Photography: Felix Sauter
Artists: Susanne Kudielka and Kaspar Wimberley
A project commissioned by the Festival der Regionen, taking place between the 9th of May and the 1st of June 2009 in Auwiesen (Linz, Austria)
‘Gassi’ offered festival visitors the chance to borrow a local dog and let this dog guide them on a walk through Auwiesen. This simple act, for many people a daily routine, offered the potential for a unique interaction with the site.
Walking with a dog created a feeling of belonging and purpose, legitimising intrusions and facilitating interaction with the dog-walking community; A form of camouflage for cultural tourists. The lack of any conscious destination and the consideration for the dog’s needs resulted in a very different rhythm and focus for the walk, neutralising or diverting the voyeurism of the situation, removing the exotic, the spectacle, the ‘them and us’. Curators would return and talk about wee-wee.

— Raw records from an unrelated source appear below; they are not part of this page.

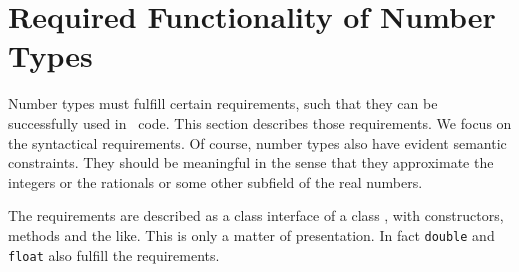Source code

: \section{Required Functionality of Number Types\label{nt-requirements}}
Number types must fulfill certain requirements, such that they can
be successfully used in \cgal\ code.
This section describes those requirements.
We focus on the syntactical requirements. Of course, number types also
have evident semantic constraints. They should be meaningful in the
sense that they approximate the integers or the rationals 
or some other subfield of the real numbers.

The requirements are described as a class interface of a class
, with constructors, methods and the like. This is only a
matter of presentation.  In fact
{\tt double} and {\tt float} also fulfill the requirements.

Who or what was in control of the walk? How does the architecture guide the dog-walkers? How do the dogs guide the dog-walkers? Do patterns of daily life and daily routine emerge? The routes that were taken were documented using GPS tracking devices and short interviews that were held at the end of each tour, a growing archive of cartographic and cognitive documentation that emerged as the festival progressed. At the end of the festival we hosted a BBQ-Vernisage that brought together the dog owners, Gassi participants, and an exhibition of routes, reactions and experiences. A publication was then made to document the project.
Walking a dog leads to unavoidable contact with other dog owners. The dogs tend to force the conversation, as they excitedly perform a parallel get-together and bring the walk to a temporary halt. The starting point for the conversation is almost always the dog. How old, male or female? You find yourself talking openly about a very personal and private thing.
Auwiesen is a place of dogs and dog owners, complete with ‘Freilauf’ areas and the provision of plastic bag dispensers along the main road. During an hour-long walk through Auwiesen, we documented twelve encounters with dog owners who were taking their four legged friends for a walk. The people we met spanned every generation and came from a variety of backgrounds, a cross section of the Auwiesen community. You usually found yourself saying hello to the dog first. If we had not said hello to their dogs, we would probably not have had a discussion with the people we met.
The idea also touches on our own actions, as artists coming into a community to explore its potential for a future project. Sniffing around in a state of heightened interest, we found the place fascinating, taking photos of people’s private spaces, and looking for conversations or contact with ‘the locals’. This led us to consider the cultural tourists that might be coming to ‘experience’ Auwiesen during the festival. Providing visitors with a dog could be read as a form of camouflage for cultural tourists.